The following post is a reflection I had following Friendsgiving 2023.
The COVID Pandemic, and the nationwide protests of 2020 following the cop killing of George Floyd, felt like a period of collective undoing. While some folks were anxious to “get back to normal,” the rest of us were reconciling that our previous “normal” is what brought about the conditions that left 1 million folks dead, and millions more sick, jobless, homeless, food insecure, and vulnerable to surveillance and violence at the hands of those sworn to "protect and serve us." Stillness granted us the clarity to see that we were never meant to go back. The directive to “keep pushing ahead” in the face of trauma—be it COVID, or police violence, or genocide—only seeks to serve white supremacist colonialism/capitalism and it creates a deep dissonance within us. In the face of tragedy, we are meant to pause. We are meant to grieve. We are meant to honor our losses by allowing ourselves to be transformed by them.
Nothing about me is the same after 1 million of my neighbors die from disease because they were forced to return to school and work too soon or could not afford PPE, or were encumbered by misinformation about the vaccine.
Nothing about me is the same after 15,000 of my neighbors are carpet bombed after being displaced, occupied and subjected to daily acts of dehumanization for 75 years.
Nothing about me is the same after losing both my maternal grandparents in the span of 3 years and not having enough PTO to take the time away I truly needed to mourn.

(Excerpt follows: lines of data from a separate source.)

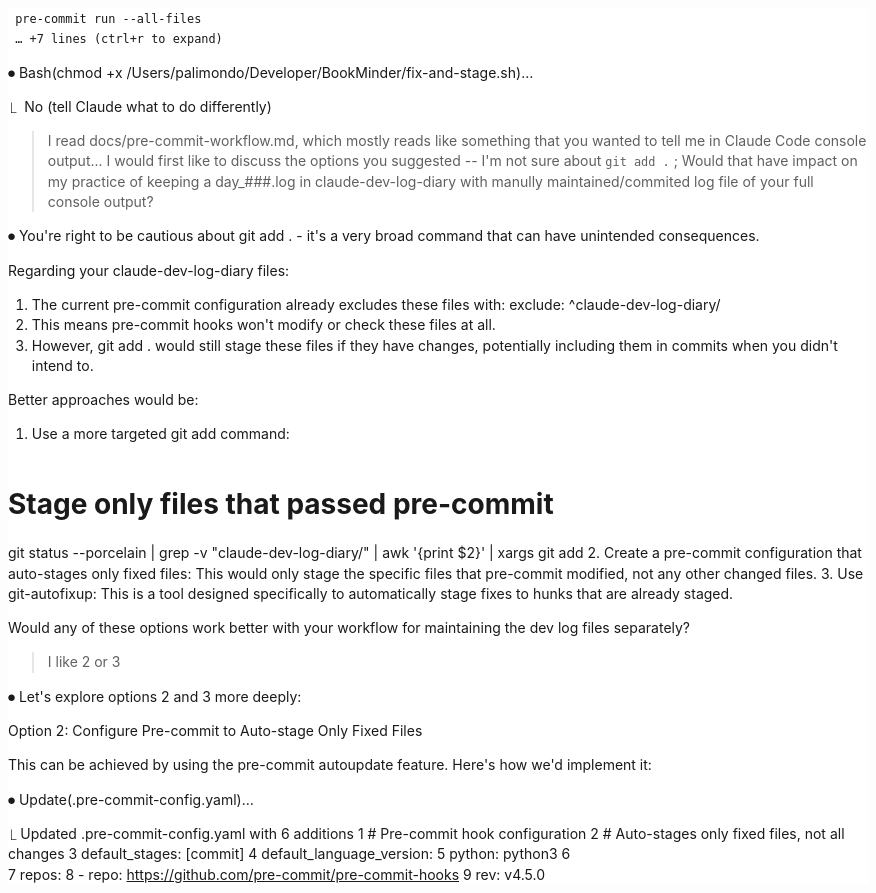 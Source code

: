      pre-commit run --all-files
     … +7 lines (ctrl+r to expand)


⏺ Bash(chmod +x /Users/palimondo/Developer/BookMinder/fix-and-stage.sh)…

  ⎿  No (tell Claude what to do differently)


> I read docs/pre-commit-workflow.md, which mostly reads like something that you wanted to tell me in Claude Code console output... I would first like to discuss the 
  options you suggested -- I'm not sure about `git add .` ; Would that have impact on my practice of keeping a day_###.log in claude-dev-log-diary with manully 
  maintained/commited log file of your full console output?


⏺ You're right to be cautious about git add . - it's a very broad command that can have unintended consequences.

  Regarding your claude-dev-log-diary files:

  1. The current pre-commit configuration already excludes these files with:
  exclude: ^claude-dev-log-diary/
  1. This means pre-commit hooks won't modify or check these files at all.
  2. However, git add . would still stage these files if they have changes, potentially including them in commits when you didn't intend to.

  Better approaches would be:

  1. Use a more targeted git add command:
  # Stage only files that passed pre-commit
  git status --porcelain | grep -v "claude-dev-log-diary/" | awk '{print $2}' | xargs git add
  2. Create a pre-commit configuration that auto-stages only fixed files:
  This would only stage the specific files that pre-commit modified, not any other changed files.
  3. Use git-autofixup:
  This is a tool designed specifically to automatically stage fixes to hunks that are already staged.

  Would any of these options work better with your workflow for maintaining the dev log files separately?


> I like 2 or 3


⏺ Let's explore options 2 and 3 more deeply:

  Option 2: Configure Pre-commit to Auto-stage Only Fixed Files

  This can be achieved by using the pre-commit autoupdate feature. Here's how we'd implement it:


⏺ Update(.pre-commit-config.yaml)…

  ⎿  Updated .pre-commit-config.yaml with 6 additions
     1  # Pre-commit hook configuration
     2  # Auto-stages only fixed files, not all changes
     3  default_stages: [commit]
     4  default_language_version:
     5      python: python3
     6      
     7  repos:
     8  -   repo: https://github.com/pre-commit/pre-commit-hooks
     9      rev: v4.5.0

Loss changes our capacity—what we can give and do may no longer be what it once was.
Loss gives us perspective on our principles and values—what actually matters to us becomes more palpable.
Loss allows us to realize what our boundaries are—what we want/need/expect from others to feel safe and whole in our bodies. Under capitalism, even tremendous, collective loss is treated like a mere inconvenience that momentarily hinders our ability to produce under a system designed only to extract from us our time and energy and resources.
But if 2020 was our collective undoing, the years that followed have been a period of collective reconstruction. If we are not meant to return to what was, then we have to use this time to be intentional about where we are going next.
We have to ask ourselves the following questions: -“What do we need to build so that we not just fill ourselves up when we are empty, but so that we are less drained in the first place?” -“How can we build meaningful relationships and accessible care networks so that we are better equipped to respond to the next crisis when it comes and our government abandons us again?” In the words of Ruha Benjamin we are, “Composing new ways of relating to one another and organizing our world that are life affirming, sustaining and soul stirring.” Integral to this process of figuring out where we are headed is radically changing how we do community. We must rethink and practice healthier ways of relating to ourselves, relating to one another, and relating to the systems that we live under.
In the words of Mia Birdsong, we restructure community by “Taking what is positive and powerful, and dump the garbage (e.g., gendered expectations), and fending off external expectations (e.g., ‘if I do something for you, I get to judge you’) and assumptions about what family is or is supposed to be (e.g., the ‘no matter what, you have to do for family’ code).” Family and community are what you make of it. And together, with the right intention, we can build the world that we hope for. I can say wholeheartedly that I am here writing this today because of my community, and they way we have held each other to the sun through these last 3 years.
There is a part of me that only wishes I had known my friend group sooner. That I had felt this sweetness sooner. But this period of collective reconstruction has positioned to do friendship now in a way that I was not before, which is to say: radically. My arms can stretch as far and as wide as needed to hold them in their fullness, to hold our hopes for the world; and theirs, me and mine.
And every time we stretch our arms wide we are training our muscles for the world we hope to one day live so that we are ready when we build it—a world characterized by interdependence, disability justice, deep reciprocity, joy and grief and ritual. A world different than before.
I am so grateful for my friends, and for our commitment to one another and to this world. In the words of Ruha Benjamin, “We owe it to ourselves to name and build the world we cannot live without, even as we diagnose and dismantle the world we cannot live within. Let us excavate, name, and water all the forms of justice and solidarity blooming in the rubble of pandemics and policing.”